**WHAT YOU NEED TO DO:**
Scan the records for the word "await". Report each line where it occurs.

───── INFORMATION GIVEN

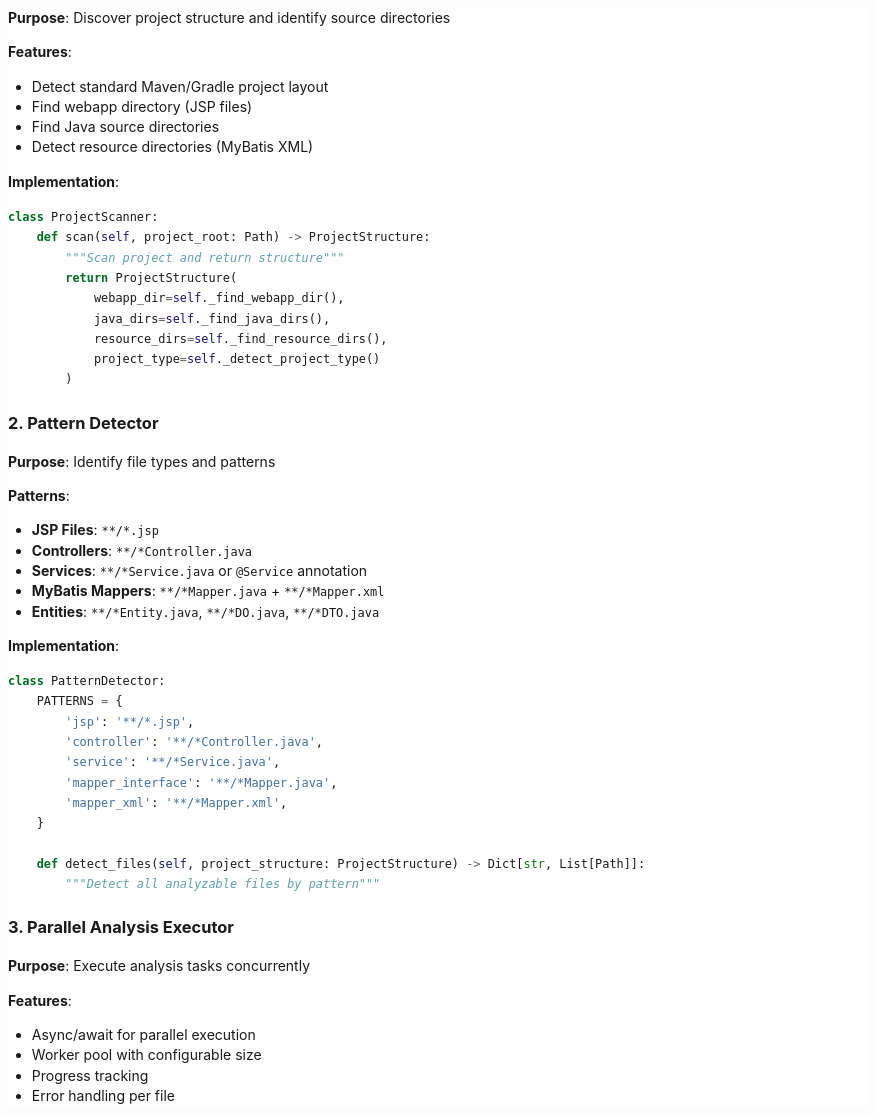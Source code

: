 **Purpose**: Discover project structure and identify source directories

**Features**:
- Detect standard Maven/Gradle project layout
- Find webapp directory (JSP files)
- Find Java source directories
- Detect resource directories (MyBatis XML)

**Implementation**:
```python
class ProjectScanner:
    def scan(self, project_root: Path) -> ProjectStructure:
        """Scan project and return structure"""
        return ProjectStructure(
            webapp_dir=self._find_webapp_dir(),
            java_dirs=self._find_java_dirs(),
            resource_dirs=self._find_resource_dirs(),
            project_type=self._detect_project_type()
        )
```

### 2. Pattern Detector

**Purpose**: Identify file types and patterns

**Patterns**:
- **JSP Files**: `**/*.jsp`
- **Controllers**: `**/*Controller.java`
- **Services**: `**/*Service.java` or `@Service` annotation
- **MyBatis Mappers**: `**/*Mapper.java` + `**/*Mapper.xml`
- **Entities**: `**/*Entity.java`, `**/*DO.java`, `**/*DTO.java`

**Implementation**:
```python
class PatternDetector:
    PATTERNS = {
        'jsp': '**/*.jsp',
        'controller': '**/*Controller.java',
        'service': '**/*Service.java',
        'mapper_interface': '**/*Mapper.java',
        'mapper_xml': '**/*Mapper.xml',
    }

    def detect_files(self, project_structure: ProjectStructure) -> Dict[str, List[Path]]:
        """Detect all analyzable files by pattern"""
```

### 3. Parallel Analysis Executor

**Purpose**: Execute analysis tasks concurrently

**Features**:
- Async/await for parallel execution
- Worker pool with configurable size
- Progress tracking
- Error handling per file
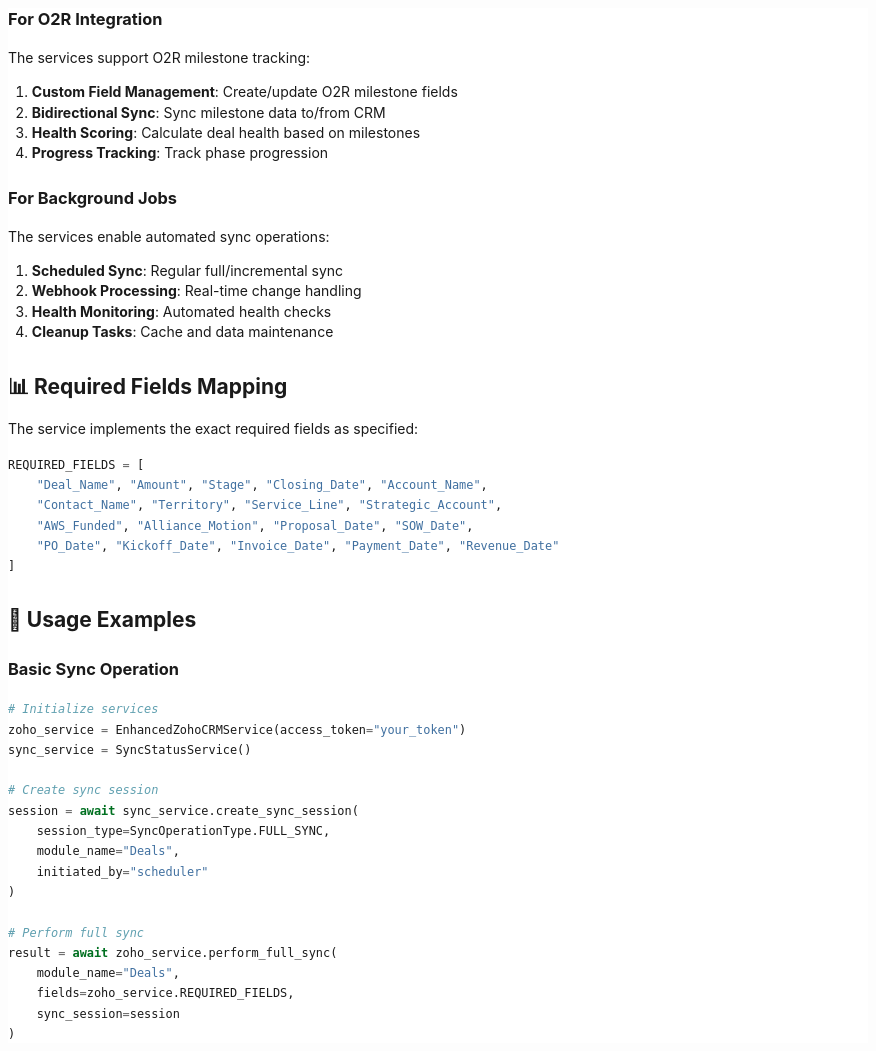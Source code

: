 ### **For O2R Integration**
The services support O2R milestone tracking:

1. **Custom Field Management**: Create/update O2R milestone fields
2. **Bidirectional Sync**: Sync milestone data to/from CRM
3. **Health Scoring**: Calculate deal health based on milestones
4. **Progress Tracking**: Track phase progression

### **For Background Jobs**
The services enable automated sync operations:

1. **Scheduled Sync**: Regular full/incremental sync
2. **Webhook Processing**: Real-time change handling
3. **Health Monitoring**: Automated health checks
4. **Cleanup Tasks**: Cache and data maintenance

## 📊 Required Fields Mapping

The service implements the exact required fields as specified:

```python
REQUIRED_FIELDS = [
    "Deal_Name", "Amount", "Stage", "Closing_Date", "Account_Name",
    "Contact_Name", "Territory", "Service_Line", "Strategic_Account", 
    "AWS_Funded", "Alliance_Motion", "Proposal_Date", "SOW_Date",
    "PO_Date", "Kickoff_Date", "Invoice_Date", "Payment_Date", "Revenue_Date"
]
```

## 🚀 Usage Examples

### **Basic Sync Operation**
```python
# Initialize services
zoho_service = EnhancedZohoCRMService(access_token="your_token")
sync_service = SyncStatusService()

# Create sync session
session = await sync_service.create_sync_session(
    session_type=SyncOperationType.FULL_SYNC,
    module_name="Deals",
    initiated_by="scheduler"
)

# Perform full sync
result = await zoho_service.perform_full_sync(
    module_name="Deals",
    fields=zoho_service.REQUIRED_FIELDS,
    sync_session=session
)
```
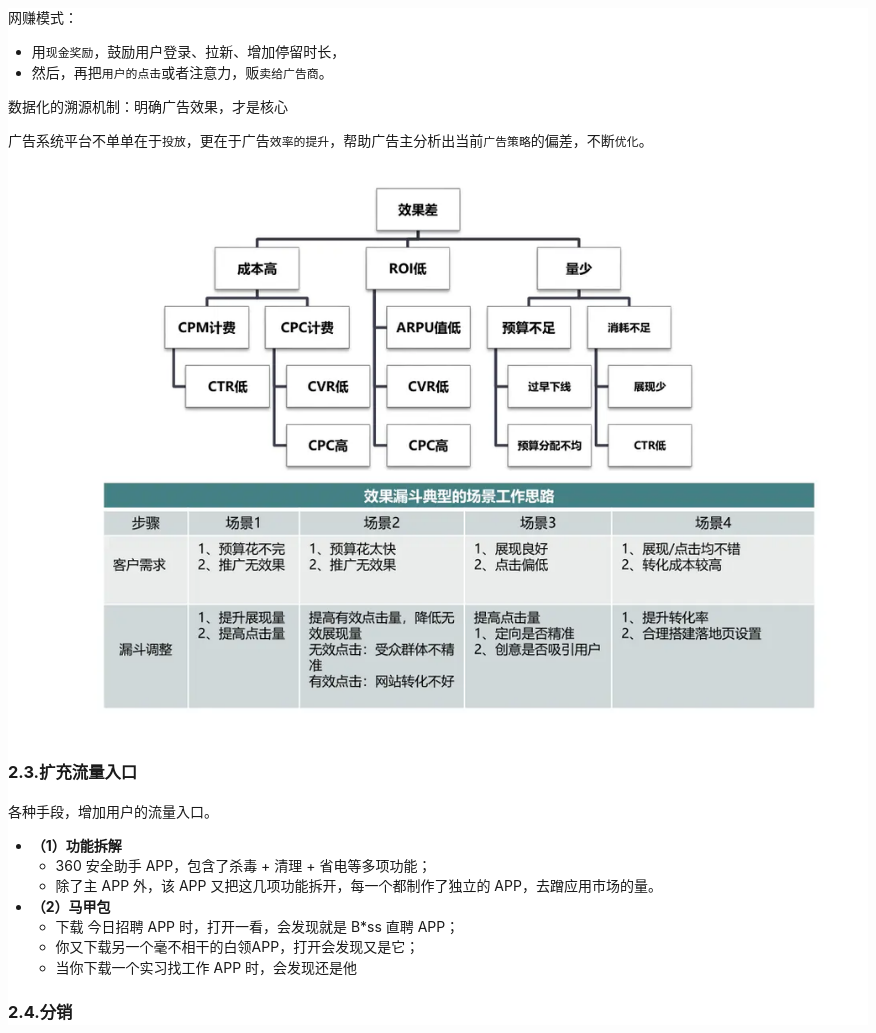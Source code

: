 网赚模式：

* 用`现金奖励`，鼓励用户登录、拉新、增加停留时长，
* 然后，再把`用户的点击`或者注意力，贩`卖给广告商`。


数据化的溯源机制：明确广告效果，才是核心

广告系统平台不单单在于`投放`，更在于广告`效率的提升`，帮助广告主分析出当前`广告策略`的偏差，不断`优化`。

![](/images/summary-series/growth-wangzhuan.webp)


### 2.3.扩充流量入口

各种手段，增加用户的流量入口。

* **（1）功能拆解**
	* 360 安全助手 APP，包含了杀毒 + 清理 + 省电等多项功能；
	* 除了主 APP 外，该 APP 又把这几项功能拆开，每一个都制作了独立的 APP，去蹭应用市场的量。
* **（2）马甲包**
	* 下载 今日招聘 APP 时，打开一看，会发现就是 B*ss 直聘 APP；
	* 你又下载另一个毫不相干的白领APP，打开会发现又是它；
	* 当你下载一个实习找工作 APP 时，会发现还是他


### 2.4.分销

──────────

**ANSWER BOX:**
- Async/await for parallel execution
session = await sync_service.create_sync_session(
result = await zoho_service.perform_full_sync(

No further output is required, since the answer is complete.